Und wenn man das nicht merkt oder weis, verbraucht der jeden Tag still und heimlich 
Strom , das sind im Jahr schon ein paar Euros .


----------



## SolidBadBoy (4. Januar 2009)

das kann sein. aber hoff mal das das nicht z.b. super flower betrifft oder so mittelklasse NT`s


----------



## amdintel (4. Januar 2009)

das kann man nie so genau wissen, 
muss man durch messen , 
so ein Energie Verbrauchs Messgerät kostet 
ja nicht die Welt und es ist schon mal ganz interessant  zu erfahren,
was so die ganzen Sachen die man hat, so an Strom fressen

Wenn ich einem,   oder diesen  PC, hier eine weile nicht benutze  , 
schaltet ich diese hinten am NT  komplett aus,benutzte ich nur diesen PC und habe auch morgen vor, diesen PC zu benutzten,lasse ich diesen am NT eingeschaltet oft schlate ich denn auch einfach nur in den Standby mode , anstelle von aus, ist ja kaum ein unterschied , so viele Standby Geräte habe ich ja nicht , das ich mir das locker leisten kann,
Die Bios Batterie muss ja auch geladen werden, die endlädt sich nämlich, wenn man z.b. über  1/2 Jahr den PC komplett aus hat, die Bios Einstellungen sind danach alle weg.


----------



## Olstyle (4. Januar 2009)

Nur um die Ursprungsfrage noch ein mal auf zu lösen:
Wenn du den richtigen Standby(sprich S3 und nicht S1) im Bios aktivierst ist der Unterschied zwischen Standby und "Heruntergefahren" mit den gängigen Baumarkt-Messgeräten nicht mehr messbar.


----------



## SpaM_BoT (5. Januar 2009)

amdintel schrieb:


> Die Bios Batterie muss ja auch geladen werden, die endlädt sich nämlich, wenn man z.b. über  1/2 Jahr den PC komplett aus hat, die Bios Einstellungen sind danach alle weg.

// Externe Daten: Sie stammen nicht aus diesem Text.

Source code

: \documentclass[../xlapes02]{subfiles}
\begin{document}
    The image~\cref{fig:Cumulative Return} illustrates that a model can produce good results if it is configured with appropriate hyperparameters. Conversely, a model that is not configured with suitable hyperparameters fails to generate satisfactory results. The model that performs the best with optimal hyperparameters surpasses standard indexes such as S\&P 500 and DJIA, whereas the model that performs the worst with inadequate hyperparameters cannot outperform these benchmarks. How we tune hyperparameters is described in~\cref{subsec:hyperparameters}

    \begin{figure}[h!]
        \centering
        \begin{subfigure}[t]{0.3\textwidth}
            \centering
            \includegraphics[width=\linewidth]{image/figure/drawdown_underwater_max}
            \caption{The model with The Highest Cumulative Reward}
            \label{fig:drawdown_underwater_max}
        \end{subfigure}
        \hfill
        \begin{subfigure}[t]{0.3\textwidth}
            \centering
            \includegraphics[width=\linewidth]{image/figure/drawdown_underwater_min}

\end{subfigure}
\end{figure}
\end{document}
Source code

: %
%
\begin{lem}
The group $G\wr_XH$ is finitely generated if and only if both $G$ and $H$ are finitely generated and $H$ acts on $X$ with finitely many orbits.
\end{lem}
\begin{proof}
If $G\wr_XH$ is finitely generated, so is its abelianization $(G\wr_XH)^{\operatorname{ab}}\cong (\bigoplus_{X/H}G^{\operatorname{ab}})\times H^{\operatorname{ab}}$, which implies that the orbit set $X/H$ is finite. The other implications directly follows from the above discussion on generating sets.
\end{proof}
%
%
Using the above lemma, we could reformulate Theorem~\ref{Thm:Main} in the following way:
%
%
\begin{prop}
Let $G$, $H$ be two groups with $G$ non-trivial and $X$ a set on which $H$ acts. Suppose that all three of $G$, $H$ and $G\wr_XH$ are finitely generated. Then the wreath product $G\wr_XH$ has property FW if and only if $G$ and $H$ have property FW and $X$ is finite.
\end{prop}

Seit wann ist diese Batterie ein Akku?
Das ist eine stink normale Lithium Batterie die sich nicht aufladen.
Dennoch halten diese Batterien meistens einige Jahre bei normalen Verbrauch/Nutzung, da sie in der Regel nur minimale Stöme liefern muss und das auch nur wenn der PC nicht an ist.
Entladen tun sich diese Batterien auch nicht innerhalb von einem halben Jahr..., natürlich vorrausgesetzt es liegt kein Kurzschluss irgendwo vor.


----------



## OctoCore (5. Januar 2009)

SolidBadBoy schrieb:


> Hi Jungs,
> 
> Ich bin ein "Umweltfutzi" ich frag mich schon seit längerem was ein PC so verbraucht wenn man ihn im Standby Mode von XP lässt???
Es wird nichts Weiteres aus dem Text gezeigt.